Recent Israeli responses to the Iranian and Syrian aggressive activities in Western Syria and approaching the Golan Heights have been strong and appropriate, according to many observers. There is a sense that, with the blessing and assistance of Russia, Iran has established a firm presence in Syria. While couched in terms of being a defense against Israeli attacks, the nature of the weapons and the facilities being built suggest otherwise. Consequently, the Israeli Air Force have destroyed Iran/Russia bases and installations being built even in the immediate environs of Damascus.
The Israeli military is seeking to protect Israel from potential strikes against its settlements on the Golan; or from coordinated outbreaks by Hezbollah from Southern Lebanon, against Israeli towns and villages in the North. Leaving aside all the blusterous rhetoric emanating from Teheran, Israel is seeking to reduce its exposure to aerial or missile attacks by the growing cast of adversaries populating its border with Syria.
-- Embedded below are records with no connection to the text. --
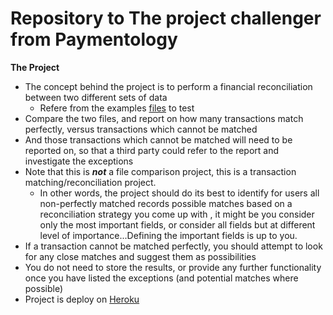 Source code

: # Repository to The project challenger from Paymentology

**The Project**

- The concept behind the project is to perform a financial reconciliation between two different sets of data
  - Refere from the examples [files](https://drive.google.com/file/d/1c3bGFJgJfbUaWuPdTdYhoKJkYAp7bMys/view?usp=sharing) to test
- Compare the two files, and report on how many transactions match perfectly, versus transactions which cannot be matched
- And those transactions which cannot be matched will need to be reported on, so that a third party could refer to the report and investigate the exceptions
- Note that this is **_not_** a file comparison project, this is a transaction matching/reconciliation project. 
  - In other words, the project should do its best to identify for users all non-perfectly matched records possible matches based on a 
    reconciliation strategy you come up with , it might be you consider only the most important fields, or consider all fields but at different 
    level of importance...Defining the important fields is up to you.
- If a transaction cannot be matched perfectly, you should attempt to look for any close matches and suggest them as possibilities
- You do not need to store the results, or provide any further functionality once you have listed the exceptions (and potential matches where possible)
- Project is deploy on [Heroku](https://andremacedo-transactioncompare.herokuapp.com/)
Israel’s strategy is undoubtedly based on very strong and reliable intelligence information. The problem for Israel, however, is whether it is making an accurate assessment of the shifting geopolitical actors and their changed political and diplomatic interests.
In the Arab world, keeping Iran busy and not focused on the Gulf is very much in the Saudi’s interests. Israel’s actions against the Quds forces, for example, is very satisfying to Iran’s adversaries. If circumstances were to dictate that Israel needed to launch a major attack on any of the forces in Syria, however, the Arab nations may well turn on the Jewish State for attacking its brothers.
Over the past seven years Russia has achieved much in Syria with minimal effort or cost. It has its long desired naval base, an active Syrian client, and Iranian forces capable of launching attacks on Turkey or the West if necessary. Russia apparently has now successfully convinced President Trump that their joint efforts to rid the area of ISIS terrorists is completed and America can go home. The departure of U.S. forces from Syria—even if they were only token and symbolic units—has clearly given Israel serious pause as to consider how much interest the Trump Administration seriously has in stopping Russian and Iranian aggression.
It is, in fact, the total lack of a defined U.S. policy towards the growing tension with Syria which ought to unnerve Israeli leaders. Trump has no sense of the national security problems emerging there. John Bolton may try to elevate the issue, but it seems likely that Trump will give Putin a free hand to orchestrate events in the region. In addition, on the public and diplomatic front, Israel ought not to delude itself that this President is capable of walking away from any serious confrontation.
Israel will continue to have the necessary hardware to respond to any military mischief coming from Syria or Lebanon. It does not, however, need to engage the Syrians and Iranians if it knows that there will be minimal effort by the U.S. to convince Russia to contain its allies. Unlike previously, the Netanyahu Government has thrown all its eggs into the Trump and Republican basket. Prior to the forthcoming Israeli April election nothing will change, but if he is re-elected, the next Israeli Government ought to repair this calculus—especially with the Democrats in Congress–before it finds itself facing a serious confrontation alone.